Travelers who have visited Africa already know some of the famous destinations. It is true many love places like Maasai-Mara, Serengeti, and Kruger due to their superb wildlife viewing opportunities. Thus, you’ll have to bear with many visitors and their vehicles which flock those places. If you want to get away from the crowds, you could plan a safari to some of the less visited national parks but still experience wildlife and real African culture.

Liuwa National Park -Zambia

Liuwa National Park in western Zambia is for the blue wildebeest migration: its home to the second largest migration of wildebeests and zebras. With Kenyan Maasai Mara reserve and Tanzania’s Serengeti facing overcrowding, Liuwa National Park could be the best option to for travelers who want to witness the migration of wildebeest in solitude.

With the back country roads being improved, it’s easier to access the park from Kalabo the nearest small town and Mongu the capital city of western Zambian province. The best way is to stop at African parks office. From there you can arrange entrance to the park and get all information.

Due to long drives in between, visitors stay within the park. It’s suggested among the most popular accommodation include Matoya fishing lodge, mobile safari company and Liuwa community campsites.

In Liuwa national park, thousands of wildebeest mingling with zebra, oribi, roan antelope, steinbuck, migrate from Angola to the park for water and green pasture during rainy season.  From August to December visitors can view herds of wildebeest as well predators including prides of lions, packs of African hunting dog, hyenas, wild and serval cats. The park has vast plains of savannah and it takes long game drives to maximize wildlife viewing opportunities.

This park also appeals to nature photographers. The moments when lightening and storms straddle the parts of the park to contract with green and golden savannah plains giving visitors dramatic views.

Mahale Mountains National Park, Tanzania
Just four hours of charter flight from Arusha city or 5 hours by speedboat from kigama town, is this quite wilderness. Mahale National park located in western Tanzania along the shores of Lake Tanganyika, is a 1613 sq km sanctuary of an estimated 1,700 population of chimpanzees.

Sure to please even the most experienced travelers who love nature and outdoor adventures. For a complete safari, you need to stay in this park for at least 3 days.
Tracking the chimpanzee is the main visitor experience. Chimpanzees have been a focal point of research over the last 4 decades. Mimikere or group “M” of about 60 chimps is well habituated for visitors to track. You start well prepared for challenging steep hiking and dense tropical vegetation.
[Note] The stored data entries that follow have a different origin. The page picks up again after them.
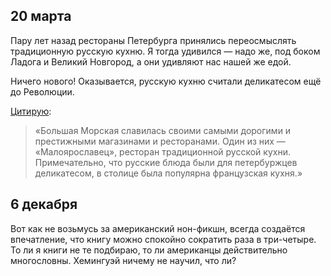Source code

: 
## 20 марта
Пару лет назад рестораны Петербурга принялись переосмыслять традиционную русскую кухню. Я тогда удивился — надо же, под боком Ладога и Великий Новгород, а они удивляют нас нашей же едой.

Ничего нового! Оказывается, русскую кухню считали деликатесом ещё до Революции.

[Цитирую][1]:

> «Большая Морская славилась своими самыми дорогими и престижными магазинами и ресторанами. Один из них — «Малоярославец», ресторан традиционной русской кухни. Примечательно, что русские блюда были для петербуржцев деликатесом, в столице была популярна французская кухня.»

## 6 декабря
Вот как не возьмусь за американский нон-фикшн, всегда создаётся впечатление, что книгу можно спокойно сократить раза в три-четыре. То ли я книги не те подбираю, то ли американцы действительно многословны. Хемингуэй ничему не научил, что ли?

[1]:	http://paperpaper.ru/sub-100-bmorskaya/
The best time for up close encounters with chimpanzee is during the dry season June to October when they feed on ground and come around some of the lodges. During the wet season, November to May, the weather may not be favorable and chimpanzees spend much of their time feeding in trees.
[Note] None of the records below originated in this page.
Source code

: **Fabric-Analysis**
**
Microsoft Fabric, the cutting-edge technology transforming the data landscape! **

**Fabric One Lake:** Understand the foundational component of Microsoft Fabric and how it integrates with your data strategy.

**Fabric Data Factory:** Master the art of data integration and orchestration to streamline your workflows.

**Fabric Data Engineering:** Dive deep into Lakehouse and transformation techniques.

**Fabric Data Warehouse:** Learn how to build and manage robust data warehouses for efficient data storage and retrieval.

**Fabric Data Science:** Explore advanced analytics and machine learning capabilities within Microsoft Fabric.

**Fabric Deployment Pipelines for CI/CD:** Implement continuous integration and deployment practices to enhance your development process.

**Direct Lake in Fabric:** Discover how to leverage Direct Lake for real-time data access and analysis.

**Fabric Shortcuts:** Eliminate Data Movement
Chimpanzee tracking isn’t the only adventure in this park. Visitors will find mountain hiking, snorkeling on calm waters of Lake Tanganyika, sport fishing, safe kayaking expeditions to spot hippo and crocodile attacks. In fact, birds are everywhere even around the lodges, though you’ll need to walk through diverse habitats for fantastic bird watching. Escape from the hustle of Tanzanian cities when you step in Mahale national park, where you’ll find scenic mountainous views, sand beaches and crystal clear waters. Visitors up for backpacking adventure, head to Mount Nkungwe rising 2,462 meters above sea level.

Camping is available for everyone and must be done with armed ranger. Once you set up an overnight camp for two day mount Nkungwe climbing, take a hike along the eastern slopes where African elephants, lions, giraffes, buffalos, warthogs, roan and sable antelopes, porcupines roam free. You also get to see amazing sunsets and the dark night skies.
Visitors who want luxury, there are three lodges built along the shores of Lake Tanganyika. They include Kungwe beach lodge, the two storey bandas of Greystoke Mahala lodge and flycatcher camp. Guided tours are offered several times a day. The park also has Mango tree camp, the only one for budget travelers.
More determined visitors can arrange to reach the park by a leisure cruise. The MV Liemba takes about 10 hours on water from port of Kigoma the nearest town on the shores to the park. Travelers in Zambia will catch the same cruise but it takes 30 hours to reach the park.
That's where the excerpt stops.